# Work order
From the records that follow, copy every line in which "might" appears.

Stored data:
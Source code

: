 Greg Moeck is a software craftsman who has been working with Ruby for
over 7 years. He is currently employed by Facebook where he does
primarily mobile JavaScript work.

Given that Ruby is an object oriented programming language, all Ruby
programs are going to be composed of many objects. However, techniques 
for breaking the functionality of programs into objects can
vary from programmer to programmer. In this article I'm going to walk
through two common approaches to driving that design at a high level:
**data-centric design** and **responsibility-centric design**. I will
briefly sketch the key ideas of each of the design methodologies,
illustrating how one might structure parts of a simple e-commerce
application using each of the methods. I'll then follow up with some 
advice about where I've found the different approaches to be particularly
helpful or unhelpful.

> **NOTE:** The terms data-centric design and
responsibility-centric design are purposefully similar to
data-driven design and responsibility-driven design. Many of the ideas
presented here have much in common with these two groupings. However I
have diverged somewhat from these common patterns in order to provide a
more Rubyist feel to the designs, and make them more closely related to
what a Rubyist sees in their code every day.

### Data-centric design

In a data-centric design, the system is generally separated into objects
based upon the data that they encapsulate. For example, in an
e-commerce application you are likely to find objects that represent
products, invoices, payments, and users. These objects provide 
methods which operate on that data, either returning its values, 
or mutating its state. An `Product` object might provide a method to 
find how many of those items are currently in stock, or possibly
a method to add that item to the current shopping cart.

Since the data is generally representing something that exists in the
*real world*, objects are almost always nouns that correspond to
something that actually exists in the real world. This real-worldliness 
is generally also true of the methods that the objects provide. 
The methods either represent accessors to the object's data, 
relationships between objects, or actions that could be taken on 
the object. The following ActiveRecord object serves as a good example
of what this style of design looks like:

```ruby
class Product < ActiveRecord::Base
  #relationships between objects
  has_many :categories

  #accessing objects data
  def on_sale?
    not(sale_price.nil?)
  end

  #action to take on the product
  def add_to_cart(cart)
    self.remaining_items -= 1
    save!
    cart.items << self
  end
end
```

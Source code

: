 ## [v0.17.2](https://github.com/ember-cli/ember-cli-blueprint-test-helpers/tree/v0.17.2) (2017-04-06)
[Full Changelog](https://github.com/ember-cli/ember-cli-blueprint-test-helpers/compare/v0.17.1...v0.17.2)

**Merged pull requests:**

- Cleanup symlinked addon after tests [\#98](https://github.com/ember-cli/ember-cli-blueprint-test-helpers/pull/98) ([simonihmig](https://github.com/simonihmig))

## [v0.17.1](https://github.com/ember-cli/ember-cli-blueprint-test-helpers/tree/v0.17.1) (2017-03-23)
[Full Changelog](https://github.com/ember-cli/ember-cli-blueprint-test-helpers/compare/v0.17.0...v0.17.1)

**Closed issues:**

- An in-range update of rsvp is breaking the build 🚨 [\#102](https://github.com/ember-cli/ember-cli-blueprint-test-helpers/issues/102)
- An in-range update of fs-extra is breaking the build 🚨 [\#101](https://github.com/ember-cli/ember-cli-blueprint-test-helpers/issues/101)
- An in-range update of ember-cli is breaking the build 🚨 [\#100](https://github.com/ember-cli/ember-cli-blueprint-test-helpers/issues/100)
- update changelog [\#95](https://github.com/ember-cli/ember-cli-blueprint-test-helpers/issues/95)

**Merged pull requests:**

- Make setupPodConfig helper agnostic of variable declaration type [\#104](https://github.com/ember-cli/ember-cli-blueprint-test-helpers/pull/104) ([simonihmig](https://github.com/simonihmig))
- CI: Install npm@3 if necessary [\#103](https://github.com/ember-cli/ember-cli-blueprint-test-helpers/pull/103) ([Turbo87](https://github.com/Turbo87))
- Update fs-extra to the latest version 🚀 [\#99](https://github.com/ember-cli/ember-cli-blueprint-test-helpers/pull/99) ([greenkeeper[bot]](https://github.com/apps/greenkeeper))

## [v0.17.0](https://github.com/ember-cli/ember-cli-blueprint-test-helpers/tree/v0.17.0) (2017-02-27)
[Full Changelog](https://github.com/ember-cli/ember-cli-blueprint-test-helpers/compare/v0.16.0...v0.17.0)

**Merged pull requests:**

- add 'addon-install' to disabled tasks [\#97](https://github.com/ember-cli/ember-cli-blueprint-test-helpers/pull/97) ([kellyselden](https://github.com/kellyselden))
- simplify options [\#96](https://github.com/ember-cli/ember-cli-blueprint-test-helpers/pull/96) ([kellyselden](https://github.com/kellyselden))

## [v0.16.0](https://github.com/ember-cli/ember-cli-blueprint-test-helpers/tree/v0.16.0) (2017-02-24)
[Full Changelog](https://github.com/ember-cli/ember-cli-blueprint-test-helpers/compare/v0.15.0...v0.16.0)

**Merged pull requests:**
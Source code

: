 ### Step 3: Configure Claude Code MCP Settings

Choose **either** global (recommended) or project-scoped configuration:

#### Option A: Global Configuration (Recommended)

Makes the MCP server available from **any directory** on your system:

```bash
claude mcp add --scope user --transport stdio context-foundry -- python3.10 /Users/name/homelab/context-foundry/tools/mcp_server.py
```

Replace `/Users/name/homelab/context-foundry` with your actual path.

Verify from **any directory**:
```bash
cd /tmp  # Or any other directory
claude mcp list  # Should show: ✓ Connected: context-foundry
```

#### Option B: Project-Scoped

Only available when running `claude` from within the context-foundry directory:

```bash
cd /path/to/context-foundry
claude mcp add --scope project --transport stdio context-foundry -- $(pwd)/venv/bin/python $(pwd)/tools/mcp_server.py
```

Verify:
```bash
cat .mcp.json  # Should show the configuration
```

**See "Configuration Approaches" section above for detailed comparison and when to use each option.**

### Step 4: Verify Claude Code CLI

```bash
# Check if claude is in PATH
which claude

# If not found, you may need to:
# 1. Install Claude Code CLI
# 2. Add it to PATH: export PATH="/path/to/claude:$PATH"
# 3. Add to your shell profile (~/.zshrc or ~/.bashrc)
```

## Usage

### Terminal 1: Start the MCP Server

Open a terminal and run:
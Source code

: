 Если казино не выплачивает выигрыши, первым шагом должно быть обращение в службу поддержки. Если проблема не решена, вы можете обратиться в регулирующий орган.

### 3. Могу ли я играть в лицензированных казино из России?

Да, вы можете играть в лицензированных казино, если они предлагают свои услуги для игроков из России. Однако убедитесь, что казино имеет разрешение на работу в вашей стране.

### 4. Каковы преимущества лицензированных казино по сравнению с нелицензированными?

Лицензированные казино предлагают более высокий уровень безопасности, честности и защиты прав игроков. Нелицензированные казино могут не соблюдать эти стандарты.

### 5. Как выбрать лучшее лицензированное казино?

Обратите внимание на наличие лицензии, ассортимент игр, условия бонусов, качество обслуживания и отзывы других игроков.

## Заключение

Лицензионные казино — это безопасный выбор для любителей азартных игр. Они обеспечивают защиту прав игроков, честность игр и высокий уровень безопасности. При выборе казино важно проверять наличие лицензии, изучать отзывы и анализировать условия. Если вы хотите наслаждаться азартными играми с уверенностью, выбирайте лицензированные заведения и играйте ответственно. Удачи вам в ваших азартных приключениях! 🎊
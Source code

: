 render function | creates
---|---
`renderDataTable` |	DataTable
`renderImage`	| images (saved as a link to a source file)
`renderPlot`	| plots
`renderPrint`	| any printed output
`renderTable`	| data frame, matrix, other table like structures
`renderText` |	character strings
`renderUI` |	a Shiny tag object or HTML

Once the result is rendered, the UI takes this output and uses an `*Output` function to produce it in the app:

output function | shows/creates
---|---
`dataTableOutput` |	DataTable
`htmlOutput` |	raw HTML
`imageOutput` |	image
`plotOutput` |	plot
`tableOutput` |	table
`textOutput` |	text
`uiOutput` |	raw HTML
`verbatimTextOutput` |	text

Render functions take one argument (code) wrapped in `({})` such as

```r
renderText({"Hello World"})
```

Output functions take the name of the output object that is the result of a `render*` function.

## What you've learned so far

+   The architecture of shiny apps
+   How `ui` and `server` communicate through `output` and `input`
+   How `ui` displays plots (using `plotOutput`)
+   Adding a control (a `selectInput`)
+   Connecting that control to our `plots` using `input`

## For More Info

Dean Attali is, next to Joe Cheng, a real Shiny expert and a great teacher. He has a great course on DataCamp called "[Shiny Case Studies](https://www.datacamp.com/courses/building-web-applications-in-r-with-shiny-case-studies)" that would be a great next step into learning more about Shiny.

# Task result
illustrating how one might structure parts of a simple e-commerce
or mutating its state. An `Product` object might provide a method to 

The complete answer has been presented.